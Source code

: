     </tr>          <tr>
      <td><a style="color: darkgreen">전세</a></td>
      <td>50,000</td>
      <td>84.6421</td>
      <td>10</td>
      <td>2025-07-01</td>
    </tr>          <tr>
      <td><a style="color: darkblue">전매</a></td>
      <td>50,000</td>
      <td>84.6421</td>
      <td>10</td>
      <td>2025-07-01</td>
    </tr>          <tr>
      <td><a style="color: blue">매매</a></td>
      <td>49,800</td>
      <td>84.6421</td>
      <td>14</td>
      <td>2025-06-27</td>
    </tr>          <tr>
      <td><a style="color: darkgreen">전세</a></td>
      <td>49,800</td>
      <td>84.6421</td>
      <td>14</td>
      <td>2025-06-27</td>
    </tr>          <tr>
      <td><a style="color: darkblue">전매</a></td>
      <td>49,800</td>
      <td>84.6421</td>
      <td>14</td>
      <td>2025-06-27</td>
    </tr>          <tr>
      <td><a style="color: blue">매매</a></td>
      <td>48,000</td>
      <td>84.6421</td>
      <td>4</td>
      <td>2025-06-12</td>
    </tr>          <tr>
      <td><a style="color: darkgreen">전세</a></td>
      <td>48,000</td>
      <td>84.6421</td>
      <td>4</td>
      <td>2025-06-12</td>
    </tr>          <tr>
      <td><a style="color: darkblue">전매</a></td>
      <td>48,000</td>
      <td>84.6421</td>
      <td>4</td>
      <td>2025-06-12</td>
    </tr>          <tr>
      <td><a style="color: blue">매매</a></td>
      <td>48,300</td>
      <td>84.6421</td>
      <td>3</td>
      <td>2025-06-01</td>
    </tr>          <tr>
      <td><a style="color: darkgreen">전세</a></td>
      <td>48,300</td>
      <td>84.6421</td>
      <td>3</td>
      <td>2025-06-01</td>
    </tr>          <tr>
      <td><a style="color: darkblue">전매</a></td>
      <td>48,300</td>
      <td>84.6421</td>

□ □ □ □ □

REQUIRED WORK
Repeat all of the records, letter for letter.

RESULT
Source code

:     </tr>          <tr>
      <td><a style="color: darkgreen">전세</a></td>
      <td>50,000</td>
      <td>84.6421</td>
      <td>10</td>
      <td>2025-07-01</td>
    </tr>          <tr>
      <td><a style="color: darkblue">전매</a></td>
      <td>50,000</td>
      <td>84.6421</td>
      <td>10</td>
      <td>2025-07-01</td>
    </tr>          <tr>
      <td><a style="color: blue">매매</a></td>
      <td>49,800</td>
      <td>84.6421</td>
      <td>14</td>
      <td>2025-06-27</td>
    </tr>          <tr>
      <td><a style="color: darkgreen">전세</a></td>
      <td>49,800</td>
      <td>84.6421</td>
      <td>14</td>
      <td>2025-06-27</td>
    </tr>          <tr>
      <td><a style="color: darkblue">전매</a></td>
      <td>49,800</td>
      <td>84.6421</td>
      <td>14</td>
      <td>2025-06-27</td>
    </tr>          <tr>
      <td><a style="color: blue">매매</a></td>
      <td>48,000</td>
      <td>84.6421</td>
      <td>4</td>
      <td>2025-06-12</td>
    </tr>          <tr>
      <td><a style="color: darkgreen">전세</a></td>
      <td>48,000</td>
      <td>84.6421</td>
      <td>4</td>
      <td>2025-06-12</td>
    </tr>          <tr>
      <td><a style="color: darkblue">전매</a></td>
      <td>48,000</td>
      <td>84.6421</td>
      <td>4</td>
      <td>2025-06-12</td>
    </tr>          <tr>
      <td><a style="color: blue">매매</a></td>
      <td>48,300</td>
      <td>84.6421</td>
      <td>3</td>
      <td>2025-06-01</td>
    </tr>          <tr>
      <td><a style="color: darkgreen">전세</a></td>
      <td>48,300</td>
      <td>84.6421</td>
      <td>3</td>
      <td>2025-06-01</td>
    </tr>          <tr>
      <td><a style="color: darkblue">전매</a></td>
      <td>48,300</td>
      <td>84.6421</td>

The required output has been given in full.